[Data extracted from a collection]
╔══
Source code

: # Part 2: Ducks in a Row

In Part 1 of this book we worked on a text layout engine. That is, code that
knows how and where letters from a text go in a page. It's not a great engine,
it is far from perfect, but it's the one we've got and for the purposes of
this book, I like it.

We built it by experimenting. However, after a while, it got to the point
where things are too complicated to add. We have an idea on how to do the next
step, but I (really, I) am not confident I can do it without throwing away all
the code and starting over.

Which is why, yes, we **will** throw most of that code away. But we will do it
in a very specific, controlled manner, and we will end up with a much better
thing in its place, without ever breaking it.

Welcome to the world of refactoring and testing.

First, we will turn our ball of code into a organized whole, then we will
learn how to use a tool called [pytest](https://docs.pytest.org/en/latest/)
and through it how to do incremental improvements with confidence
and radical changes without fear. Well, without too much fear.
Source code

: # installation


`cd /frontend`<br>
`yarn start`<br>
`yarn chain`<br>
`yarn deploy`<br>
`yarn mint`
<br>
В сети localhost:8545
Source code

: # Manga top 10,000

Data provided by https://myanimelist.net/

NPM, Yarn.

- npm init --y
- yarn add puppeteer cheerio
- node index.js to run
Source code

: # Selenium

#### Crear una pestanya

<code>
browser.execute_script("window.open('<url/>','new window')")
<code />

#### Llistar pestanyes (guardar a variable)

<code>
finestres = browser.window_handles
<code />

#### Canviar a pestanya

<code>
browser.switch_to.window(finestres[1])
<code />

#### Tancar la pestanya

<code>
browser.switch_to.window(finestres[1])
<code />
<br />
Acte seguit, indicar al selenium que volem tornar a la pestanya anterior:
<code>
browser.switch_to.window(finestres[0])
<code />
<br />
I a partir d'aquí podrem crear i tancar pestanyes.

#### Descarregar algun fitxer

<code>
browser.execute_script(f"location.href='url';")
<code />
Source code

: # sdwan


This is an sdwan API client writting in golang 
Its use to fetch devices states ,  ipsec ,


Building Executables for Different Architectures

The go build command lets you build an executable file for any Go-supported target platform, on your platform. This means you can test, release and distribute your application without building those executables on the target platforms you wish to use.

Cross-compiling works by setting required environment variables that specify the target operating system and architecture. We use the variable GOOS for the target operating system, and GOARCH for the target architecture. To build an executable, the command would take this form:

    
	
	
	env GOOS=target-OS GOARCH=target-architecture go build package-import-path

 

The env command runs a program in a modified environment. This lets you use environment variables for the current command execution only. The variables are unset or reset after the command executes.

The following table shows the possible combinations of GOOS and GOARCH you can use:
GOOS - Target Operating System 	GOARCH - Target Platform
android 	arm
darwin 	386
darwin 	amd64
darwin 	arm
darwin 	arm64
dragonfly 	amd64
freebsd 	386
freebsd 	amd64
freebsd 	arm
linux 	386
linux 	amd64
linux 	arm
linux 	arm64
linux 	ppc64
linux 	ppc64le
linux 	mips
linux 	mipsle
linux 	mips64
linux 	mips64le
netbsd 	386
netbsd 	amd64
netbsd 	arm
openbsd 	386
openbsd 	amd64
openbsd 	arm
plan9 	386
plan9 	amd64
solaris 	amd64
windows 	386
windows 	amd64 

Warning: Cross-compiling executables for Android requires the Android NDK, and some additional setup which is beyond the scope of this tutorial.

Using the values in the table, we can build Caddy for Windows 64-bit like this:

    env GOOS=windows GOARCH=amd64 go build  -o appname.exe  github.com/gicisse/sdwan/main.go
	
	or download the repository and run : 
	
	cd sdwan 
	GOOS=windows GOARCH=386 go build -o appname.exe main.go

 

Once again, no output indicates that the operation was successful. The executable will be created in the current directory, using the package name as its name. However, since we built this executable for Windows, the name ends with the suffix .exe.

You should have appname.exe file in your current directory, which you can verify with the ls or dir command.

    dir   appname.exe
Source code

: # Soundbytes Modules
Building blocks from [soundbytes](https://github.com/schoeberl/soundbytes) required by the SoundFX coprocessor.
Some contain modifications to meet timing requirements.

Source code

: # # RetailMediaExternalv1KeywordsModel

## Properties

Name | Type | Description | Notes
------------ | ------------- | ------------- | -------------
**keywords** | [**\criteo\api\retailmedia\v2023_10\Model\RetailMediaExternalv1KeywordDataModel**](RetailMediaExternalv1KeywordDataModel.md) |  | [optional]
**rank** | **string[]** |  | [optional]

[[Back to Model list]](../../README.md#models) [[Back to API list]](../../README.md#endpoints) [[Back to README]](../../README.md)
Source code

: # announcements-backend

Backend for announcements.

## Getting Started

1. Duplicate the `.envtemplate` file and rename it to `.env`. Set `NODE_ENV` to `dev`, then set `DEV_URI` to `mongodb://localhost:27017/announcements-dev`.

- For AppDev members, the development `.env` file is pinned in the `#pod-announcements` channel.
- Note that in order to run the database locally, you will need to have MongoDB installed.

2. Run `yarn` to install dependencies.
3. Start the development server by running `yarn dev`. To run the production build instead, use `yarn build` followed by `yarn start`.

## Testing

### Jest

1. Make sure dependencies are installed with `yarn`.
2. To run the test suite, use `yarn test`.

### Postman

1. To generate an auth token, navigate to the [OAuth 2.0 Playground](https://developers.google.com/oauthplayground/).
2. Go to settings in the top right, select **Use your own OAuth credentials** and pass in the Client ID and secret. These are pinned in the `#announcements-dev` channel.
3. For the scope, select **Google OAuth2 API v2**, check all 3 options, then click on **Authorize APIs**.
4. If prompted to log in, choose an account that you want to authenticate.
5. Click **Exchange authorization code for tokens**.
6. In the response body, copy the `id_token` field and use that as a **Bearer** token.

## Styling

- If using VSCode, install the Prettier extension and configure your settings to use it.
╚══
• WHAT IS REQUIRED
Return all of the entries above exactly as they stand.

• SOLUTION TO THIS EXERCISE
Source code

: # Part 2: Ducks in a Row

In Part 1 of this book we worked on a text layout engine. That is, code that
knows how and where letters from a text go in a page. It's not a great engine,
it is far from perfect, but it's the one we've got and for the purposes of
this book, I like it.

We built it by experimenting. However, after a while, it got to the point
where things are too complicated to add. We have an idea on how to do the next
step, but I (really, I) am not confident I can do it without throwing away all
the code and starting over.

Which is why, yes, we **will** throw most of that code away. But we will do it
in a very specific, controlled manner, and we will end up with a much better
thing in its place, without ever breaking it.

Welcome to the world of refactoring and testing.

First, we will turn our ball of code into a organized whole, then we will
learn how to use a tool called [pytest](https://docs.pytest.org/en/latest/)
and through it how to do incremental improvements with confidence
and radical changes without fear. Well, without too much fear.
Source code

: # installation


`cd /frontend`<br>
`yarn start`<br>
`yarn chain`<br>
`yarn deploy`<br>
`yarn mint`
<br>
В сети localhost:8545
Source code

: # Manga top 10,000

Data provided by https://myanimelist.net/

NPM, Yarn.

- npm init --y
- yarn add puppeteer cheerio
- node index.js to run
Source code

: # Selenium

#### Crear una pestanya

<code>
browser.execute_script("window.open('<url/>','new window')")
<code />

#### Llistar pestanyes (guardar a variable)

<code>
finestres = browser.window_handles
<code />

#### Canviar a pestanya

<code>
browser.switch_to.window(finestres[1])
<code />

#### Tancar la pestanya

<code>
browser.switch_to.window(finestres[1])
<code />
<br />
Acte seguit, indicar al selenium que volem tornar a la pestanya anterior:
<code>
browser.switch_to.window(finestres[0])
<code />
<br />
I a partir d'aquí podrem crear i tancar pestanyes.

#### Descarregar algun fitxer

<code>
browser.execute_script(f"location.href='url';")
<code />
Source code

: # sdwan


This is an sdwan API client writting in golang 
Its use to fetch devices states ,  ipsec ,


Building Executables for Different Architectures

The go build command lets you build an executable file for any Go-supported target platform, on your platform. This means you can test, release and distribute your application without building those executables on the target platforms you wish to use.

Cross-compiling works by setting required environment variables that specify the target operating system and architecture. We use the variable GOOS for the target operating system, and GOARCH for the target architecture. To build an executable, the command would take this form:

    
	
	
	env GOOS=target-OS GOARCH=target-architecture go build package-import-path

 

The env command runs a program in a modified environment. This lets you use environment variables for the current command execution only. The variables are unset or reset after the command executes.

The following table shows the possible combinations of GOOS and GOARCH you can use:
GOOS - Target Operating System 	GOARCH - Target Platform
android 	arm
darwin 	386
darwin 	amd64
darwin 	arm
darwin 	arm64
dragonfly 	amd64
freebsd 	386
freebsd 	amd64
freebsd 	arm
linux 	386
linux 	amd64
linux 	arm
linux 	arm64
linux 	ppc64
linux 	ppc64le
linux 	mips
linux 	mipsle
linux 	mips64
linux 	mips64le
netbsd 	386
netbsd 	amd64
netbsd 	arm
openbsd 	386
openbsd 	amd64
openbsd 	arm
plan9 	386
plan9 	amd64
solaris 	amd64
windows 	386
windows 	amd64 

Warning: Cross-compiling executables for Android requires the Android NDK, and some additional setup which is beyond the scope of this tutorial.

Using the values in the table, we can build Caddy for Windows 64-bit like this:

    env GOOS=windows GOARCH=amd64 go build  -o appname.exe  github.com/gicisse/sdwan/main.go
	
	or download the repository and run : 
	
	cd sdwan 
	GOOS=windows GOARCH=386 go build -o appname.exe main.go

 

Once again, no output indicates that the operation was successful. The executable will be created in the current directory, using the package name as its name. However, since we built this executable for Windows, the name ends with the suffix .exe.

You should have appname.exe file in your current directory, which you can verify with the ls or dir command.

    dir   appname.exe
Source code

: # Soundbytes Modules
Building blocks from [soundbytes](https://github.com/schoeberl/soundbytes) required by the SoundFX coprocessor.
Some contain modifications to meet timing requirements.

Source code

: # # RetailMediaExternalv1KeywordsModel

## Properties

Name | Type | Description | Notes
------------ | ------------- | ------------- | -------------
**keywords** | [**\criteo\api\retailmedia\v2023_10\Model\RetailMediaExternalv1KeywordDataModel**](RetailMediaExternalv1KeywordDataModel.md) |  | [optional]
**rank** | **string[]** |  | [optional]

[[Back to Model list]](../../README.md#models) [[Back to API list]](../../README.md#endpoints) [[Back to README]](../../README.md)
Source code

: # announcements-backend

Backend for announcements.

## Getting Started

1. Duplicate the `.envtemplate` file and rename it to `.env`. Set `NODE_ENV` to `dev`, then set `DEV_URI` to `mongodb://localhost:27017/announcements-dev`.

- For AppDev members, the development `.env` file is pinned in the `#pod-announcements` channel.
- Note that in order to run the database locally, you will need to have MongoDB installed.

2. Run `yarn` to install dependencies.
3. Start the development server by running `yarn dev`. To run the production build instead, use `yarn build` followed by `yarn start`.

## Testing

### Jest

1. Make sure dependencies are installed with `yarn`.
2. To run the test suite, use `yarn test`.

### Postman

1. To generate an auth token, navigate to the [OAuth 2.0 Playground](https://developers.google.com/oauthplayground/).
2. Go to settings in the top right, select **Use your own OAuth credentials** and pass in the Client ID and secret. These are pinned in the `#announcements-dev` channel.
3. For the scope, select **Google OAuth2 API v2**, check all 3 options, then click on **Authorize APIs**.
4. If prompted to log in, choose an account that you want to authenticate.
5. Click **Exchange authorization code for tokens**.
6. In the response body, copy the `id_token` field and use that as a **Bearer** token.

## Styling

- If using VSCode, install the Prettier extension and configure your settings to use it.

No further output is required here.